Why is my host showing as '?' or 'Offline' in Datadog?

A host shows as offline when Datadog has not received metrics from the Agent for several minutes. This is typically caused by the Agent service being stopped, a network firewall blocking outbound traffic to Datadog, or an invalid API key.

How do I fix 'Error: error connecting to the agent' when running the status command?

This error means the core Agent daemon is not running. Start the service using 'sudo systemctl start datadog-agent' on Linux, or check the Windows Services panel. If it fails to start, check '/var/log/datadog/agent.log' for configuration syntax errors.

Why are my custom integration metrics not showing up?

If base host metrics work but integration metrics (like MySQL or NGINX) don't, the integration configuration in the '/etc/datadog-agent/conf.d/' directory is likely incorrect. Run 'sudo datadog-agent configcheck' to validate the YAML syntax and test the connection to the specific service.

Why is the APM Trace Agent dropping traces?

Traces are often dropped if the application cannot reach the Datadog Agent on port 8126 (the default APM port). In containerized environments, ensure the tracer is configured to send data to the host IP or Datadog's Unix Domain Socket, not localhost. Also, check if 'apm_config: enabled: true' is set in your datadog.yaml.

What is the Datadog Flare and when should I use it?

The Datadog Flare is a built-in troubleshooting tool that packages your Agent configurations, logs, and system state into an archive, scrubbing sensitive data. You should use 'sudo datadog-agent flare' when standard troubleshooting fails and you need to provide diagnostics directly to Datadog Support.

Troubleshooting 'Datadog Not Working': Fixing Agent Offline, Missing Metrics, and APM Connection Errors

Datadog not working? Learn how to diagnose and fix offline Datadog Agents, missing APM traces, connection timeouts, and API key errors with this guide.

Last updated: February 24, 2026

Last verified: February 24, 2026

1,733 words

Key Takeaways

Agent offline issues are most frequently caused by network or firewall blocks preventing outbound traffic on port 443 to Datadog endpoints.
Invalid, expired, or incorrectly configured API keys in 'datadog.yaml' will result in 403 Forbidden errors and dropped metrics.
Missing APM traces usually stem from the Trace Agent not running or applications failing to reach localhost:8126.
Resource exhaustion (CPU/Memory limits) on the host or container can cause the Datadog Agent to crash or be terminated by the OOM killer.
Quick fix: Run 'sudo datadog-agent status' to identify the failing component, and check '/var/log/datadog/agent.log' for explicit error messages.

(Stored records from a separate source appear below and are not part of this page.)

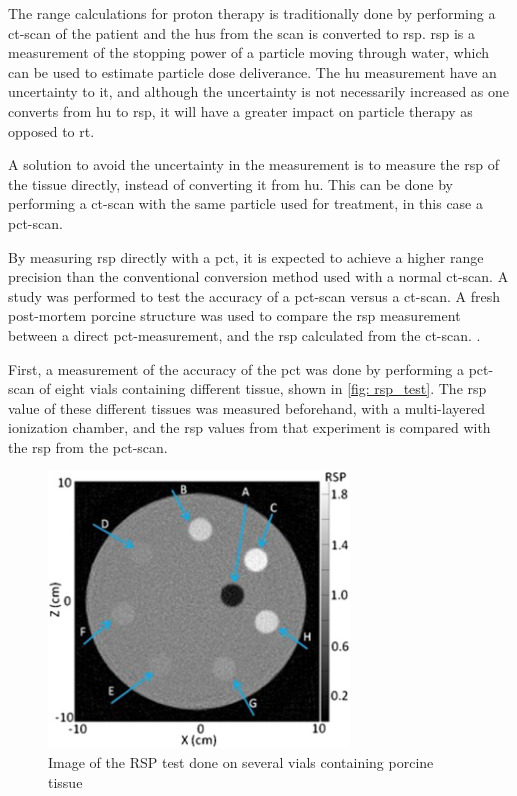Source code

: \documentclass[main.tex]{subfiles}
\begin{document}
The range calculations for proton therapy is traditionally done by performing a \gls{ct}-scan of the patient and the \acrlong{hu}s from the scan is converted to \acrlong{rsp}. \gls{rsp} is a measurement of the stopping power of a particle moving through water, which can be used to estimate particle dose deliverance. The \gls{hu} measurement have an uncertainty to it, and although the uncertainty is not necessarily increased as one converts from \gls{hu} to \gls{rsp}, it will have a greater impact on particle therapy as opposed to \gls{rt}\cite{proton_challenges}.

A solution to avoid the uncertainty in the measurement is to measure the \gls{rsp} of the tissue directly, instead of converting it from \gls{hu}. This can be done by performing a \gls{ct}-scan with the same particle used for treatment, in this case a \acrfull{pct}-scan. 

By measuring \gls{rsp} directly with a \gls{pct}, it is expected to achieve a higher range precision than the conventional conversion method used with a normal ct-scan. A study was performed to test the accuracy of a \gls{pct}-scan versus a \gls{ct}-scan. A fresh post-mortem porcine structure was used to compare the \gls{rsp} measurement between a direct \gls{pct}-measurement, and the \gls{rsp} calculated from the \gls{ct}-scan.  \cite{porcine_2021}.

First, a measurement of the accuracy of the \gls{pct} was done by performing a \gls{pct}-scan of eight vials containing different tissue, shown in \autoref{fig: rsp_test}. The \gls{rsp} value of these different tissues was measured beforehand, with a multi-layered ionization chamber, and the \gls{rsp} values from that experiment is compared with the \gls{rsp} from the \gls{pct}-scan.

\begin{figure}[!htpb]
    \centering
    \includegraphics[width=8cm ]{images/porcine_phantom.jpg}
    \caption{Image of the RSP test done on several vials containing porcine tissue\cite{porcine_2021}}
    \label{fig: rsp_test}
\end{figure}
\FloatBarrier
\end{document}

Common 'Datadog Not Working' Fix Approaches Compared
Method	When to Use	Time	Risk
Restart Datadog Agent	When the agent process is hung, consuming too much memory, or after a configuration change.	1-2 mins	Low
Check Agent Logs	When the host appears offline in the UI or specific integrations are missing data.	5-10 mins	Low
Verify Network Connectivity	When logs show 'timeout' or 'connection refused' errors reaching Datadog APIs.	10-15 mins	Low
Run Datadog Flare	When complex issues persist and you need to send comprehensive diagnostics to Datadog Support.	5 mins	Low
Reinstall/Upgrade Agent	When dealing with an outdated, deprecated agent version or severe binary corruption.	15-30 mins	Medium (brief metric gap)

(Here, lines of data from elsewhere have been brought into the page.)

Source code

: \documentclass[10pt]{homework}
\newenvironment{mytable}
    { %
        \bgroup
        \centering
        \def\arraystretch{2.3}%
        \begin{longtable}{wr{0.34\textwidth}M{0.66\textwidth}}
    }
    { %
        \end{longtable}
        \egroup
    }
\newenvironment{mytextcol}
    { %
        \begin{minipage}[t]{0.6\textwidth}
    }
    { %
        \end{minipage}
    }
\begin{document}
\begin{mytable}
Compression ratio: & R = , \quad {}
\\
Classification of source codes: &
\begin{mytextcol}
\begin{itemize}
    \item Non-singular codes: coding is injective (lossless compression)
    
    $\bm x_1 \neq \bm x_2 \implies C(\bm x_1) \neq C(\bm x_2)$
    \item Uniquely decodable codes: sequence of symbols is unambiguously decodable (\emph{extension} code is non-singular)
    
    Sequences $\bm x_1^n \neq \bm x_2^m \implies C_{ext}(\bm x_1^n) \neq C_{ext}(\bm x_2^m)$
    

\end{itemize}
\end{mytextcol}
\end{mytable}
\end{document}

Understanding the Error: Why is Datadog Not Working?

When engineers report that 'Datadog is not working,' the symptom can manifest in several different ways. The Datadog ecosystem is vast, relying on a localized Agent (a Go-based daemon) that collects, aggregates, and forwards metrics, logs, and traces to Datadog's cloud infrastructure. A failure in any part of this pipeline can lead to missing observability data.

The most common manifestations of this problem include:

The Host is Offline: The infrastructure list in the Datadog UI shows the host as '?' or 'Offline'.
Missing Infrastructure Metrics: CPU, memory, and disk usage stop updating.
Missing Integration Data: A specific service (like PostgreSQL, Redis, or NGINX) stops reporting metrics, while base host metrics continue.
Missing APM Traces: Distributed tracing data is absent, often accompanied by connection errors in the application logs.
Log Collection Failures: Application or system logs are not appearing in the Log Explorer.

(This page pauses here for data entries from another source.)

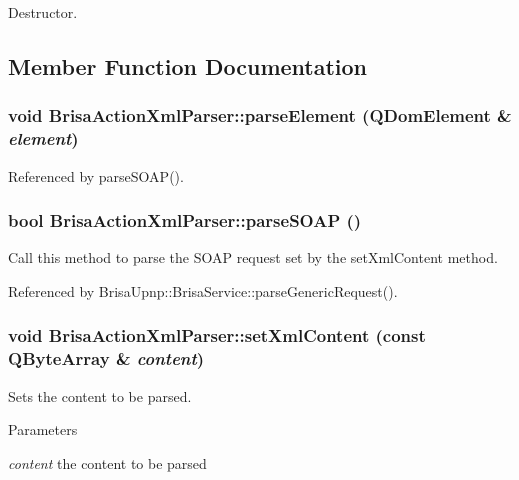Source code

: Destructor. 

\subsection{Member Function Documentation}
\hypertarget{classBrisaUpnp_1_1BrisaActionXmlParser_a0e9a584388baa3a61d34a4adbcbf811b}{
\subsubsection[{parseElement}]{\setlength{\rightskip}{0pt plus 5cm}void BrisaActionXmlParser::parseElement (QDomElement \& {\em element})}}
\label{classBrisaUpnp_1_1BrisaActionXmlParser_a0e9a584388baa3a61d34a4adbcbf811b}


Referenced by parseSOAP().\hypertarget{classBrisaUpnp_1_1BrisaActionXmlParser_a95da43fde3ebe9601a08b6a2d8ca56ac}{
\subsubsection[{parseSOAP}]{\setlength{\rightskip}{0pt plus 5cm}bool BrisaActionXmlParser::parseSOAP ()}}
\label{classBrisaUpnp_1_1BrisaActionXmlParser_a95da43fde3ebe9601a08b6a2d8ca56ac}


Call this method to parse the SOAP request set by the setXmlContent method. 

Referenced by BrisaUpnp::BrisaService::parseGenericRequest().\hypertarget{classBrisaUpnp_1_1BrisaActionXmlParser_a39f1a93ab753a93974a649f590ff03d6}{
\subsubsection[{setXmlContent}]{\setlength{\rightskip}{0pt plus 5cm}void BrisaActionXmlParser::setXmlContent (const QByteArray \& {\em content})}}
\label{classBrisaUpnp_1_1BrisaActionXmlParser_a39f1a93ab753a93974a649f590ff03d6}


Sets the content to be parsed. 
\begin{DoxyParams}{Parameters}
\item[{\em content}]the content to be parsed \end{DoxyParams}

Step 1: Diagnose the Datadog Agent

The absolute first step in troubleshooting any Datadog issue is to query the Agent's status. The Agent comes with a built-in CLI that performs a comprehensive health check.

Run the following command on the affected Linux host:

sudo datadog-agent status

This command outputs a wealth of information. You need to look for specific sections:

1. The Forwarder Section

Look at the 'Forwarder' section to ensure payloads are successfully reaching Datadog. If you see an error like:

Error: error connecting to the agent: dial tcp 127.0.0.1:5001: connect: connection refused

This indicates the core Agent process is not running. Check if the service is active using systemctl status datadog-agent.

If you see errors related to the API, such as:

[ERROR] Error starting the agent: no API key configured or WARN | Forwarder | Error while sending payload to https://api.datadoghq.com/api/v1/series: 403 Forbidden - Invalid API Key

This strictly points to an authentication issue. Your datadog.yaml file either lacks an API key, has a typo, or the key has been revoked in the Datadog UI.

2. The Collector Section

If specific integrations are failing, check the 'Collector' section. It lists every integration (check) configured. If an integration is misconfigured, you will see a traceback or an error like:

[ERROR] postgres: Unresolved missing requirement or Check 'nginx' failed: dial tcp 127.0.0.1:80: connect: connection refused

This indicates the Agent is running perfectly, but it cannot access the service it is trying to monitor. This is usually due to incorrect credentials in the conf.d/ YAML file, or the target service being down.

Step 2: Fix Network and Connectivity Issues

The Datadog Agent is a push-based system. It needs outbound network access to Datadog's infrastructure. If the Agent is running but no data appears, it is almost always a network issue.

Look at the main Agent log file: /var/log/datadog/agent.log. If you see:

WARN | Forwarder | Error while sending payload: dial tcp: i/o timeout

This means the Agent's outbound traffic is being blocked by a firewall, Security Group (AWS), or network proxy.

How to fix:

Verify your Datadog Site: Datadog has multiple regions (US1, US3, US5, EU1, US1-FED). If your account is in EU1, but your Agent is sending data to US1 (the default), it will fail. Ensure site: datadoghq.eu (or your appropriate site) is set in /etc/datadog-agent/datadog.yaml.
Check Firewall Rules: The Agent requires outbound access on TCP port 443 to Datadog's domains. You can test this manually using cURL:

curl -v https://api.datadoghq.com/api/v1/validate?api_key=YOUR_API_KEY

If this command hangs, you have a firewall issue. If you use a proxy, ensure the Agent is configured to use it by setting the proxy block in datadog.yaml.

Step 3: Fix APM (Trace Agent) Failures

If host metrics are working but APM traces are missing, the issue lies with the Trace Agent. The Datadog APM architecture requires your application (instrumented with a Datadog library, e.g., dd-trace-js or dd-trace-py) to send traces to the Agent over localhost on port 8126.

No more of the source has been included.